It must be a slow news week: time to dust-off the familiar Muslim whipping-boy and give him a good public beating.

Federal Education Minister Simon Birmingham jumped on the bandwagon, waving a scolding finger at Sydney University and saying our tax dollars shouldn’t be used for That Type of Thing. Does he know that the government funds the National Centre of Excellence for Islamic Studies? It is a consortium of three major Australian universities that teach all about Islam and Muslims.

As distasteful as the media’s attempted take-down of Salim Farrar and Dr Ghena Krayem’s law subject is, it raises an important question. To what extent should Australian law accommodate the needs of different religious and cultural groups that have their own codes of living?

This doesn’t just affect Muslims: Catholics have canon law, Jews have halakha, Baha’is have their shari‘a, and don’t forget Indigenous Australians have traditional law too.

Most of the time, religious believers can go about their lives happily following their particular codes of sacred law. Priests can decline non-Catholics communion, Jews can down-tools on a Saturday, and Muslims can refuse to eat pork sausages.

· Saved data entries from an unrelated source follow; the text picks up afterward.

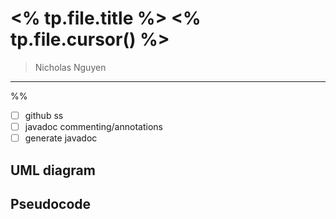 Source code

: # <% tp.file.title %> <% tp.file.cursor() %>
> Nicholas Nguyen
___
%% 
- [ ] github ss
- [ ] javadoc commenting/annotations
- [ ] generate javadoc

## UML diagram


## Pseudocode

But occasionally, Australian law and a particular religious law conflict with each other. Under shari‘a law, for example, a deceased Muslim should be shrouded and buried directly in the ground as soon as possible. Until recently, however, Australian laws—based on Christian practices—required the body be buried in a coffin. After successful lobbying by the late Sheikh Fehmi El-Imam, Victoria became the first state to permit direct burial, with other states following suit.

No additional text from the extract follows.